The degree of isolation in temporary housing complexes has become deeper and deeper as the period of evacuation had been prolonged. In order to ease this isolation, AAR Japan has organized various events aiming at promoting interaction among residents of the temporary housing complexes. In June 2013, we started organizing cooking classes as one of those events.
By carrying out a number of community events, it has been observed that men were less active in participating in such events compared to women. It was not uncommon that there was no male participant in the events. Aiming at inviting more male residents, we organized an event named ‘Men’s Cooking Class’. The event was held on July 3rd, 2013 at the community space of Onodai Daini Temporary Housing Complex in Soma City, Fukushima Prefecture and 14 residents including 3 men participated.
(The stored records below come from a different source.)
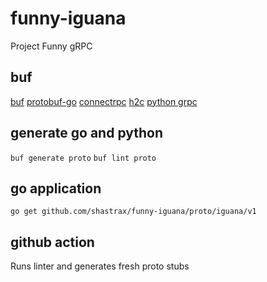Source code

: # funny-iguana
Project Funny gRPC

## buf
[buf](https://buf.build/docs/tutorials/getting-started-with-buf-cli)
[protobuf-go](https://github.com/protocolbuffers/protobuf-go)
[connectrpc](https://github.com/connectrpc/connect-go)
[h2c](https://pkg.go.dev/golang.org/x/net/http2/h2c)
[python grpc](https://github.com/grpc/grpc)

## generate go and python
```buf generate proto```
```buf lint proto```

## go application
```go get github.com/shastrax/funny-iguana/proto/iguana/v1```

## github action 
Runs linter and generates fresh proto stubs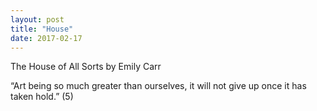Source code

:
 ```yaml
---
layout: post
title: "House"
date: 2017-02-17
---
```


The House of All Sorts by Emily Carr

“Art being so much greater than ourselves, it will not give up once it has taken hold.” (5)
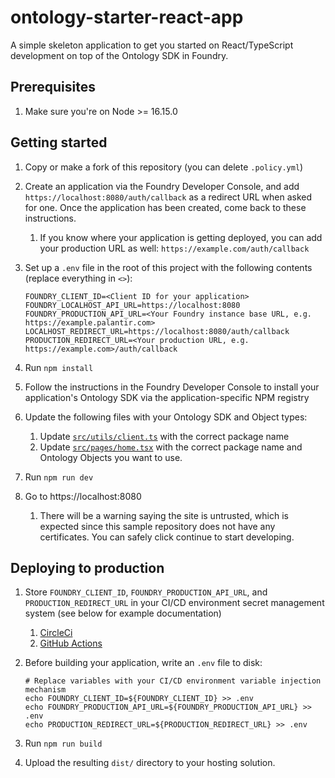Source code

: # ontology-starter-react-app

A simple skeleton application to get you started on React/TypeScript development on top of the Ontology SDK in Foundry.

## Prerequisites

1. Make sure you're on Node >= 16.15.0

## Getting started

1. Copy or make a fork of this repository (you can delete `.policy.yml`)
1. Create an application via the Foundry Developer Console, and add `https://localhost:8080/auth/callback` as a redirect URL when asked for one. Once the application has been created, come back to these instructions.
    1. If you know where your application is getting deployed, you can add your production URL as well: `https://example.com/auth/callback`
1. Set up a `.env` file in the root of this project with the following contents (replace everything in `<>`):

    ```
    FOUNDRY_CLIENT_ID=<Client ID for your application>
    FOUNDRY_LOCALHOST_API_URL=https://localhost:8080
    FOUNDRY_PRODUCTION_API_URL=<Your Foundry instance base URL, e.g. https://example.palantir.com>
    LOCALHOST_REDIRECT_URL=https://localhost:8080/auth/callback
    PRODUCTION_REDIRECT_URL=<Your production URL, e.g. https://example.com>/auth/callback
    ```

1. Run `npm install`
1. Follow the instructions in the Foundry Developer Console to install your application's Ontology SDK via the application-specific NPM registry
1. Update the following files with your Ontology SDK and Object types:
    1. Update [`src/utils/client.ts`](./src/utils/client.ts) with the correct package name
    1. Update [`src/pages/home.tsx`](./src/pages/home.tsx) with the correct package name and Ontology Objects you want to use.
1. Run `npm run dev`
1. Go to https://localhost:8080
    1. There will be a warning saying the site is untrusted, which is expected since this sample repository does not have any certificates. You can safely click continue to start developing.

## Deploying to production

1. Store `FOUNDRY_CLIENT_ID`, `FOUNDRY_PRODUCTION_API_URL`, and `PRODUCTION_REDIRECT_URL` in your CI/CD environment secret management system (see below for example documentation)
    1. [CircleCi](https://circleci.com/docs/env-vars/)
    1. [GitHub Actions](https://circleci.com/docs/env-vars/#private-keys-and-secrets)
1. Before building your application, write an `.env` file to disk:

    ```
    # Replace variables with your CI/CD environment variable injection mechanism
    echo FOUNDRY_CLIENT_ID=${FOUNDRY_CLIENT_ID} >> .env
    echo FOUNDRY_PRODUCTION_API_URL=${FOUNDRY_PRODUCTION_API_URL} >> .env
    echo PRODUCTION_REDIRECT_URL=${PRODUCTION_REDIRECT_URL} >> .env
    ```

1. Run `npm run build`
1. Upload the resulting `dist/` directory to your hosting solution.
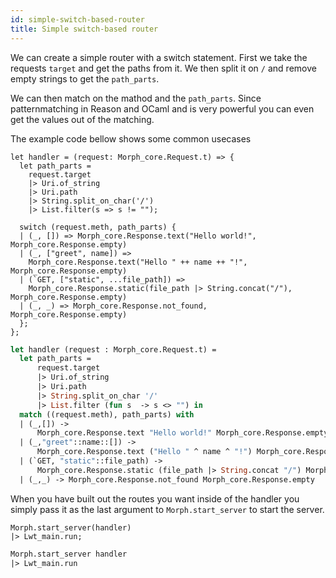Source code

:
 ```yaml
---
id: simple-switch-based-router
title: Simple switch-based router
---
```


We can create a simple router with a switch statement. First we take the requests `target` and get the paths from it. We then split it on `/` and remove empty strings to get the `path_parts`.

We can then match on the mathod and the `path_parts`. Since patternmatching in Reason and OCaml and is very powerful you can even get the values out of the matching.

The example code bellow shows some common usecases

<!--DOCUSAURUS_CODE_TABS-->
<!--Reason-->

```reason
let handler = (request: Morph_core.Request.t) => {
  let path_parts =
    request.target
    |> Uri.of_string
    |> Uri.path
    |> String.split_on_char('/')
    |> List.filter(s => s != "");

  switch (request.meth, path_parts) {
  | (_, []) => Morph_core.Response.text("Hello world!", Morph_core.Response.empty)
  | (_, ["greet", name]) =>
    Morph_core.Response.text("Hello " ++ name ++ "!", Morph_core.Response.empty)
  | (`GET, ["static", ...file_path]) =>
    Morph_core.Response.static(file_path |> String.concat("/"), Morph_core.Response.empty)
  | (_, _) => Morph_core.Response.not_found, Morph_core.Response.empty)
  };
};
```

<!--OCaml-->

```ocaml
let handler (request : Morph_core.Request.t) =
  let path_parts =
      request.target
      |> Uri.of_string
      |> Uri.path
      |> String.split_on_char '/'
      |> List.filter (fun s  -> s <> "") in
  match ((request.meth), path_parts) with
  | (_,[]) ->
      Morph_core.Response.text "Hello world!" Morph_core.Response.empty
  | (_,"greet"::name::[]) ->
      Morph_core.Response.text ("Hello " ^ name ^ "!") Morph_core.Response.empty
  | (`GET, "static"::file_path) ->
      Morph_core.Response.static (file_path |> String.concat "/") Morph_core.Response.empty
  | (_,_) -> Morph_core.Response.not_found Morph_core.Response.empty
```

<!--END_DOCUSAURUS_CODE_TABS-->

When you have built out the routes you want inside of the handler you simply pass it as the last argument to `Morph.start_server` to start the server.

<!--DOCUSAURUS_CODE_TABS-->
<!--Reason-->

```reason
Morph.start_server(handler)
|> Lwt_main.run;
```

<!--OCaml-->

```ocaml
Morph.start_server handler
|> Lwt_main.run
```

<!--END_DOCUSAURUS_CODE_TABS-->
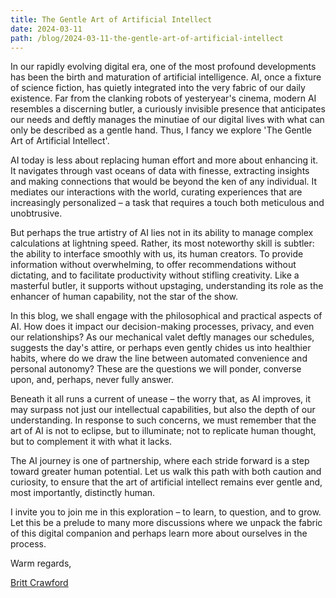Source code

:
```yaml
---
title: The Gentle Art of Artificial Intellect
date: 2024-03-11
path: /blog/2024-03-11-the-gentle-art-of-artificial-intellect
---
```

In our rapidly evolving digital era, one of the most profound developments has been the birth and maturation of artificial intelligence. AI, once a fixture of science fiction, has quietly integrated into the very fabric of our daily existence. Far from the clanking robots of yesteryear's cinema, modern AI resembles a discerning butler, a curiously invisible presence that anticipates our needs and deftly manages the minutiae of our digital lives with what can only be described as a gentle hand. Thus, I fancy we explore 'The Gentle Art of Artificial Intellect'.

AI today is less about replacing human effort and more about enhancing it. It navigates through vast oceans of data with finesse, extracting insights and making connections that would be beyond the ken of any individual. It mediates our interactions with the world, curating experiences that are increasingly personalized – a task that requires a touch both meticulous and unobtrusive.

But perhaps the true artistry of AI lies not in its ability to manage complex calculations at lightning speed. Rather, its most noteworthy skill is subtler: the ability to interface smoothly with us, its human creators. To provide information without overwhelming, to offer recommendations without dictating, and to facilitate productivity without stifling creativity. Like a masterful butler, it supports without upstaging, understanding its role as the enhancer of human capability, not the star of the show.

In this blog, we shall engage with the philosophical and practical aspects of AI. How does it impact our decision-making processes, privacy, and even our relationships? As our mechanical valet deftly manages our schedules, suggests the day's attire, or perhaps even gently chides us into healthier habits, where do we draw the line between automated convenience and personal autonomy? These are the questions we will ponder, converse upon, and, perhaps, never fully answer.

Beneath it all runs a current of unease – the worry that, as AI improves, it may surpass not just our intellectual capabilities, but also the depth of our understanding. In response to such concerns, we must remember that the art of AI is not to eclipse, but to illuminate; not to replicate human thought, but to complement it with what it lacks.

The AI journey is one of partnership, where each stride forward is a step toward greater human potential. Let us walk this path with both caution and curiosity, to ensure that the art of artificial intellect remains ever gentle and, most importantly, distinctly human.

I invite you to join me in this exploration – to learn, to question, and to grow. Let this be a prelude to many more discussions where we unpack the fabric of this digital companion and perhaps learn more about ourselves in the process.

Warm regards,

[Britt Crawford](http://brittcrawford.com)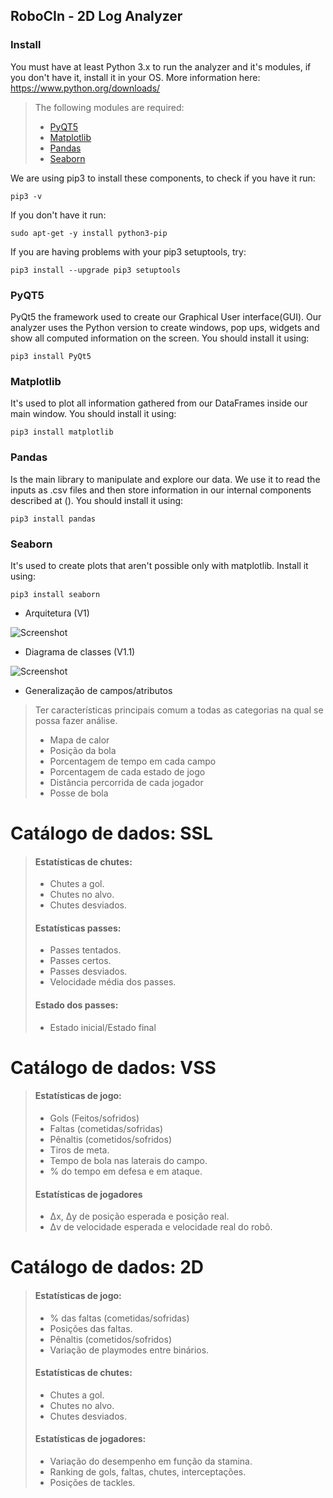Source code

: ## RoboCIn - 2D Log Analyzer
### Install
You must have at least Python 3.x to run the analyzer and it's modules, if you don't have it, install it in your OS. More information here: https://www.python.org/downloads/

> The following modules are required:
>  - [PyQT5](#pyqt5)
>  - [Matplotlib](#matplotlib)
>  - [Pandas](#pandas)
>  - [Seaborn](#seaborn)

We are using pip3 to install these components, to check if you have it run:
```
pip3 -v 
```
If you don't have it run: 
```
sudo apt-get -y install python3-pip
```
If you are having problems with your pip3 setuptools, try:
```
pip3 install --upgrade pip3 setuptools
```
### PyQT5
PyQt5 the framework used to create our Graphical User interface(GUI). Our analyzer uses the Python version to create windows, pop ups, widgets and show all computed information on the screen. You should install it using:
```
pip3 install PyQt5
```
### Matplotlib
It's used to plot all information gathered from our DataFrames inside our main window. You should install it using:
```
pip3 install matplotlib
```
### Pandas
Is the main library to manipulate and explore our data. We use it to read the inputs as .csv files and then store information in our internal components described at (). You should install it using:
```
pip3 install pandas
```
### Seaborn
It's used to create plots that aren't possible only with matplotlib. Install it using:
```
pip3 install seaborn
```
- Arquitetura (V1)

![Screenshot](./DOC/la.jpg)

- Diagrama de classes (V1.1)

![Screenshot](./DOC/classes_v1_1.png)

- Generalização de campos/atributos

> Ter características principais comum a todas as categorias na qual se possa fazer análise.
> - Mapa de calor
> - Posição da bola
>  - Porcentagem de tempo em cada campo
>  - Porcentagem de cada estado de jogo
>  - Distância percorrida de cada jogador
>  - Posse de bola


# Catálogo de dados: SSL
> #### Estatísticas de chutes:
> - Chutes a gol.
> - Chutes no alvo.
> - Chutes desviados.
>
> #### Estatísticas passes:
> - Passes tentados.
> - Passes certos.
> - Passes desviados.
> - Velocidade média dos passes.
>
> #### Estado dos passes:
> - Estado inicial/Estado final
  

# Catálogo de dados: VSS

> #### Estatísticas de jogo:
> - Gols (Feitos/sofridos)
> - Faltas (cometidas/sofridas)
> - Pênaltis (cometidos/sofridos)
> - Tiros de meta.
> - Tempo de bola nas laterais do campo.
> - % do tempo em defesa e em ataque.
> #### Estatísticas de jogadores
> - Δx, Δy de posição esperada e posição real.
> - Δv de velocidade esperada e velocidade real do robô.

# Catálogo de dados: 2D

> #### Estatísticas de jogo:
> - % das faltas (cometidas/sofridas)
> - Posições das faltas.
> - Pênaltis (cometidos/sofridos)
> - Variação de playmodes entre binários.
> #### Estatísticas de chutes:
> - Chutes a gol.
> - Chutes no alvo.
> - Chutes desviados.
> #### Estatísticas de jogadores:
> - Variação do desempenho em função da stamina.
> - Ranking de gols, faltas, chutes, interceptações.
> - Posições de tackles.
	
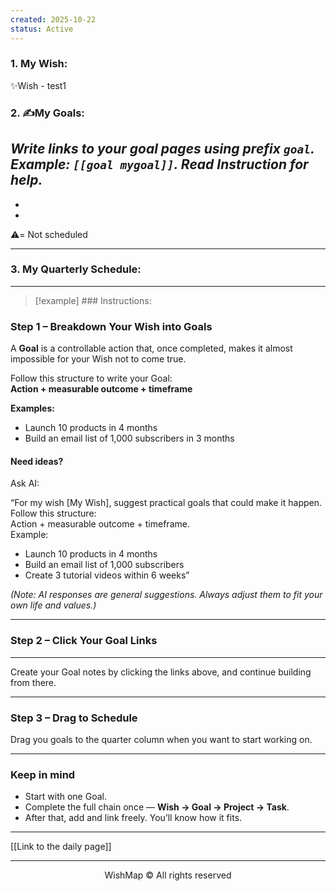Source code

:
 ```yaml
---
created: 2025-10-22
status: Active
---
```

### 1. My Wish:
✨Wish - test1
### 2. ✍️My Goals:
*Write links to your goal pages using prefix `goal`. Example:  `[[goal mygoal]]`. 
Read Instruction for help.*
- 
- 
- 

⚠️= Not scheduled

---
### 3. My Quarterly Schedule:







___

> [!example] ### Instructions:

### Step 1 – Breakdown Your Wish into Goals
A **Goal** is a controllable action that, once completed, makes it almost impossible for your Wish not to come true.  

Follow this structure to write your Goal:  
**Action + measurable outcome + timeframe**

**Examples:**
- Launch 10 products in 4 months  
- Build an email list of 1,000 subscribers in 3 months  
#### Need ideas?

Ask AI:

“For my wish [My Wish], suggest practical goals that could make it happen.  
Follow this structure:  
Action + measurable outcome + timeframe.  
Example:  
- Launch 10 products in 4 months  
- Build an email list of 1,000 subscribers  
- Create 3 tutorial videos within 6 weeks”

*(Note: AI responses are general suggestions. Always adjust them to fit your own life and values.)*

---
### Step 2 – Click Your Goal Links
---
Create your Goal notes by clicking the links above, and continue building from there.

---
### Step 3 – Drag to Schedule
Drag you goals to the quarter column when you want to start working on.

---
### Keep in mind
- Start with one Goal.  
- Complete the full chain once — **Wish → Goal → Project → Task**.  
- After that, add and link freely. You’ll know how it fits.

---

[[Link to the daily page]]

---

<p align="center">WishMap © All rights reserved</p>
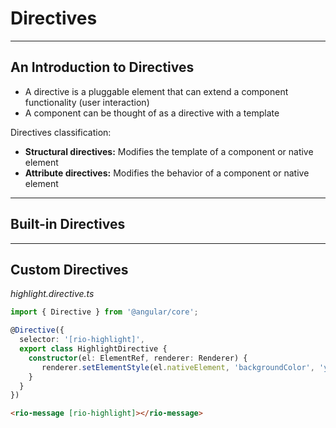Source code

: # Directives

---

## An Introduction to Directives

- A directive is a pluggable element that can extend a component functionality (user interaction)
- A component can be thought of as a directive with a template

Directives classification:

- **Structural directives:** Modifies the template of a component or native element 
- **Attribute directives:** Modifies the behavior of a component or native element

---

## Built-in Directives

---

## Custom Directives

_highlight.directive.ts_

```ts
import { Directive } from '@angular/core';

@Directive({
  selector: '[rio-highlight]',
  export class HighlightDirective {
    constructor(el: ElementRef, renderer: Renderer) {
       renderer.setElementStyle(el.nativeElement, 'backgroundColor', 'yellow');
    }
  }
})
```

```html
<rio-message [rio-highlight]></rio-message>
```


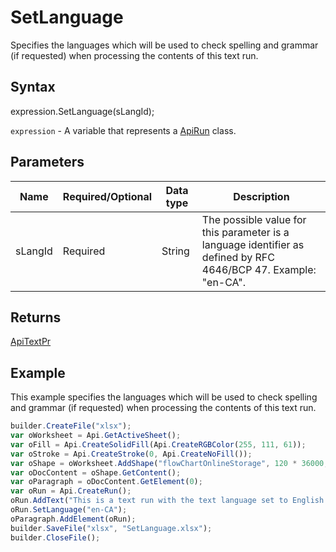# SetLanguage

Specifies the languages which will be used to check spelling and grammar (if requested) when processing the contents of this text run.

## Syntax

expression.SetLanguage(sLangId);

`expression` - A variable that represents a [ApiRun](../ApiRun.md) class.

## Parameters

| **Name** | **Required/Optional** | **Data type** | **Description** |
| ------------- | ------------- | ------------- | ------------- |
| sLangId | Required | String | The possible value for this parameter is a language identifier as defined by RFC 4646/BCP 47. Example: "en-CA". |

## Returns

[ApiTextPr](../../ApiTextPr/ApiTextPr.md)

## Example

This example specifies the languages which will be used to check spelling and grammar (if requested) when processing the contents of this text run.

```javascript
builder.CreateFile("xlsx");
var oWorksheet = Api.GetActiveSheet();
var oFill = Api.CreateSolidFill(Api.CreateRGBColor(255, 111, 61));
var oStroke = Api.CreateStroke(0, Api.CreateNoFill());
var oShape = oWorksheet.AddShape("flowChartOnlineStorage", 120 * 36000, 70 * 36000, oFill, oStroke, 0, 2 * 36000, 0, 3 * 36000);
var oDocContent = oShape.GetContent();
var oParagraph = oDocContent.GetElement(0);
var oRun = Api.CreateRun();
oRun.AddText("This is a text run with the text language set to English (Canada).");
oRun.SetLanguage("en-CA");
oParagraph.AddElement(oRun);
builder.SaveFile("xlsx", "SetLanguage.xlsx");
builder.CloseFile();
```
The menu of the first cooking class was pizza, which was easy to cook even at home. The participants enjoyed making pizza dough and two kinds of sauces made from fresh vegetables. People actively chatted with one another while tasting delicious pizzas commenting ‘That’s very tasty’, ‘I haven’t been able to enjoy cooking since I moved here because the kitchen in the temporary housing is too small, but today I really enjoyed cooking with everyone’.
Onodai Daini Temporary Housing Complex accommodated many residents who had worked in fishery prior to the 3.11 disaster. One of the participants, Mr. Kusano (64), a fisherman from Ohama, Soma City told us, ‘I used to cook Sashimi and Tempura (Japanese fritter) on my boat with the freshly caught fish’. The sea of Soma City used to be a very rich fishing ground and more than 100 species had been harvested; however, at present only 15 species are fished on a trial basis due to the concern over radiation contamination of the sea triggered by the accident at the Fukushima Daiichi Nuclear Power Plant. There is still no prospect of resuming fishing as they used to.
While working in the disaster affected areas, we sometimes meet those who cannot help crying talking about their disaster-related experiences. We at times get lost for words listening to their heart-wrenching comments such as ‘I am the only one survived in my family’ and ’I will not be able to return home in my lifetime’. However, seeing the evacuees’ smiles at social interaction events always tells us that there is still much we can do.